17. Q: What is the key differential for purple nodules in the mouth?
A: Kaposi’s sarcoma.
18. Q: What systemic therapy improves KS outcomes in HIV?
A: Antiretroviral therapy.
19. Q: Is HHV-8 found in all KS patients?
A: Yes—necessary for disease.
20. Q: What imaging is used for suspected pulmonary KS?
A: CT chest.
MCQsÂ
MCQ 1
A 33-year-old HIV-positive man presents with purple nodules on his legs and palate.

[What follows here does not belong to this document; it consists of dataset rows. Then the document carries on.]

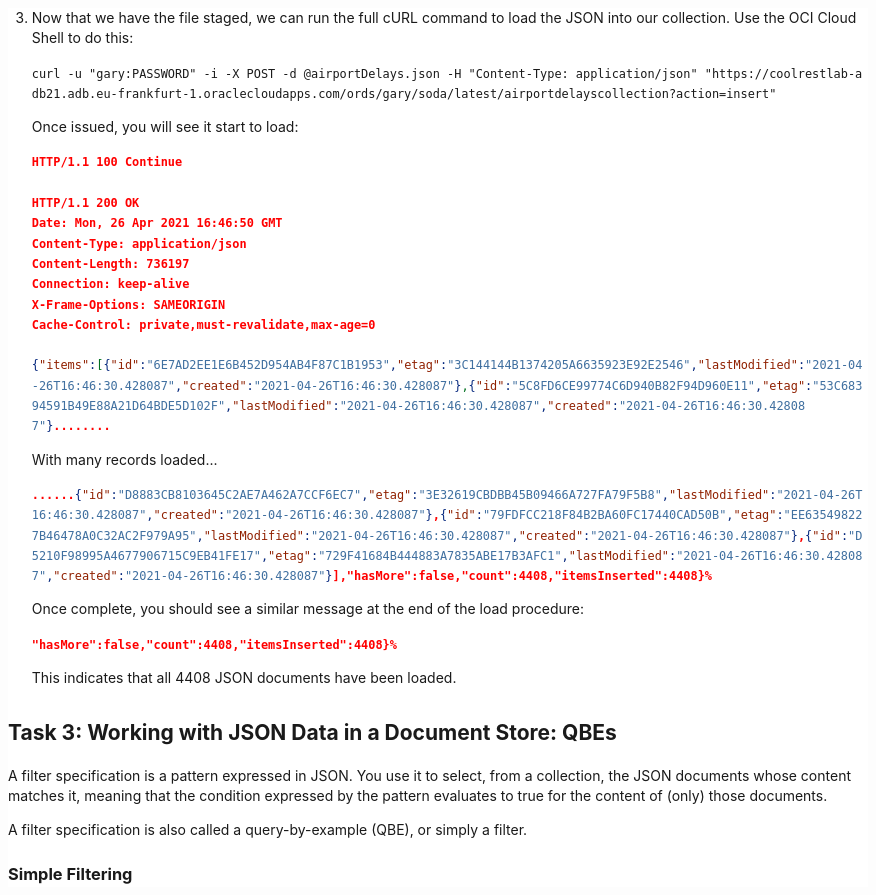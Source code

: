 3. Now that we have the file staged, we can run the full cURL command to load the JSON into our collection. Use the OCI Cloud Shell to do this:

    ```curl
    curl -u "gary:PASSWORD" -i -X POST -d @airportDelays.json -H "Content-Type: application/json" "https://coolrestlab-adb21.adb.eu-frankfurt-1.oraclecloudapps.com/ords/gary/soda/latest/airportdelayscollection?action=insert"
    ```

    Once issued, you will see it start to load:

    ```json
    HTTP/1.1 100 Continue

    HTTP/1.1 200 OK
    Date: Mon, 26 Apr 2021 16:46:50 GMT
    Content-Type: application/json
    Content-Length: 736197
    Connection: keep-alive
    X-Frame-Options: SAMEORIGIN
    Cache-Control: private,must-revalidate,max-age=0

    {"items":[{"id":"6E7AD2EE1E6B452D954AB4F87C1B1953","etag":"3C144144B1374205A6635923E92E2546","lastModified":"2021-04-26T16:46:30.428087","created":"2021-04-26T16:46:30.428087"},{"id":"5C8FD6CE99774C6D940B82F94D960E11","etag":"53C68394591B49E88A21D64BDE5D102F","lastModified":"2021-04-26T16:46:30.428087","created":"2021-04-26T16:46:30.428087"}........
    ```

    With many records loaded...

    ```json
    ......{"id":"D8883CB8103645C2AE7A462A7CCF6EC7","etag":"3E32619CBDBB45B09466A727FA79F5B8","lastModified":"2021-04-26T16:46:30.428087","created":"2021-04-26T16:46:30.428087"},{"id":"79FDFCC218F84B2BA60FC17440CAD50B","etag":"EE635498227B46478A0C32AC2F979A95","lastModified":"2021-04-26T16:46:30.428087","created":"2021-04-26T16:46:30.428087"},{"id":"D5210F98995A4677906715C9EB41FE17","etag":"729F41684B444883A7835ABE17B3AFC1","lastModified":"2021-04-26T16:46:30.428087","created":"2021-04-26T16:46:30.428087"}],"hasMore":false,"count":4408,"itemsInserted":4408}%
    ```

    Once complete, you should see a similar message at the end of the load procedure:

    ```json
    "hasMore":false,"count":4408,"itemsInserted":4408}%  
    ```

    This indicates that all 4408 JSON documents have been loaded.

## Task 3: Working with JSON Data in a Document Store: QBEs

A filter specification is a pattern expressed in JSON. You use it to select, from a collection, the JSON documents whose content matches it, meaning that the condition expressed by the pattern evaluates to true for the content of (only) those documents.

A filter specification is also called a query-by-example (QBE), or simply a filter.

### Simple Filtering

What virus is responsible?
A. EBV
B. HHV-8
C. Parvovirus B19
D. HSV-2
Answer: B
MCQ 2
Which feature most strongly differentiates Kaposi’s sarcoma from psoriasis?
A. Redness
B. Pruritus
C. Oral mucosal involvement
D. Chronicity
Answer: C
MCQ 3
Pulmonary Kaposi’s sarcoma may present with:
A. Chronic diarrhoea
B. Massive haemoptysis
C. Visual loss
D. Haematuria
Answer: B
MCQ 4
Initial management step when Kaposi’s sarcoma is suspected:
A. Start steroids
B. HIV testing
C. Immediate chemotherapy
D. Stop all medications
Answer: B
MCQ 5
Which treatment improves survival in AIDS-related Kaposi’s sarcoma?
A. Antibiotics
B. Antiretroviral therapy
C. High-dose steroids
D. Antifungals
Answer: B
SUMMARYÂ
Kaposi’s sarcoma is a vascular malignancy caused by HHV-8 and is strongly associated with immunosuppression, especially advanced HIV infection. It commonly presents with purple or violaceous papules, plaques, or nodules on the skin and may also involve mucosal surfaces such as the hard palate, which is a classic diagnostic clue. Lesions arise due to abnormal vascular proliferation and may become confluent or ulcerated over time. Systemic involvement can affect the gastrointestinal tract and lungs, where it may cause bleeding or life-threatening haemoptysis. In young adults, herpes zoster can signal underlying immune deficiency and should increase suspicion for HIV when combined with characteristic skin lesions. Diagnosis is clinical but confirmed with biopsy and immediate HIV testing. Management focuses on treating the underlying immunodeficiency, particularly through antiretroviral therapy, which often leads to regression of lesions. Local therapies such as radiotherapy or surgical excision are used for limited disease, whereas disseminated cases may require systemic chemotherapy. KS should be distinguished from psoriasis, haemangiomas, and drug reactions, none of which typically show oral involvement. Recognising its presentation early is crucial because it may be the first sign of unrecognised HIV infection.